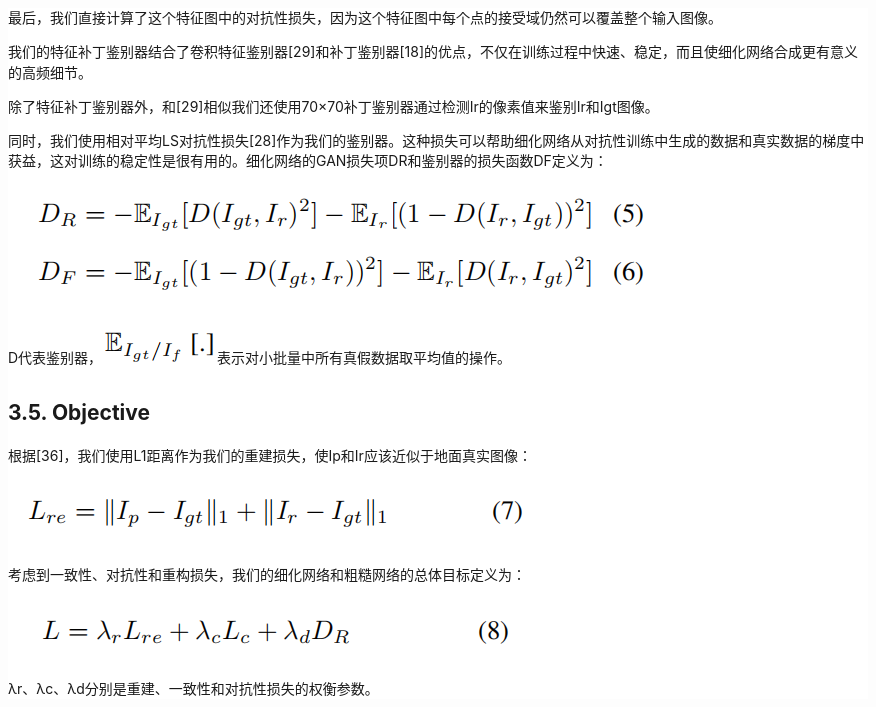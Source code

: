 最后，我们直接计算了这个特征图中的对抗性损失，因为这个特征图中每个点的接受域仍然可以覆盖整个输入图像。

我们的特征补丁鉴别器结合了卷积特征鉴别器[29]和补丁鉴别器[18]的优点，不仅在训练过程中快速、稳定，而且使细化网络合成更有意义的高频细节。

除了特征补丁鉴别器外，和[29]相似我们还使用70×70补丁鉴别器通过检测Ir的像素值来鉴别Ir和Igt图像。

同时，我们使用相对平均LS对抗性损失[28]作为我们的鉴别器。这种损失可以帮助细化网络从对抗性训练中生成的数据和真实数据的梯度中获益，这对训练的稳定性是很有用的。细化网络的GAN损失项DR和鉴别器的损失函数DF定义为：

![image-20221012121008116](image/image-20221012121008116.png)

D代表鉴别器，![image-20221012121110897](image/image-20221012121110897.png)表示对小批量中所有真假数据取平均值的操作。

## **3.5. Objective**

根据[36]，我们使用L1距离作为我们的重建损失，使Ip和Ir应该近似于地面真实图像：

![image-20221012121153267](image/image-20221012121153267.png)

考虑到一致性、对抗性和重构损失，我们的细化网络和粗糙网络的总体目标定义为：

![image-20221012121210943](image/image-20221012121210943.png)

λr、λc、λd分别是重建、一致性和对抗性损失的权衡参数。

◆ Problem statement
The answer must be the line containing "## **3.5. Objective**" and every line after it to the end of the records, repeated exactly.

◆ Task response
## **3.5. Objective**

根据[36]，我们使用L1距离作为我们的重建损失，使Ip和Ir应该近似于地面真实图像：

![image-20221012121153267](image/image-20221012121153267.png)

考虑到一致性、对抗性和重构损失，我们的细化网络和粗糙网络的总体目标定义为：

![image-20221012121210943](image/image-20221012121210943.png)

λr、λc、λd分别是重建、一致性和对抗性损失的权衡参数。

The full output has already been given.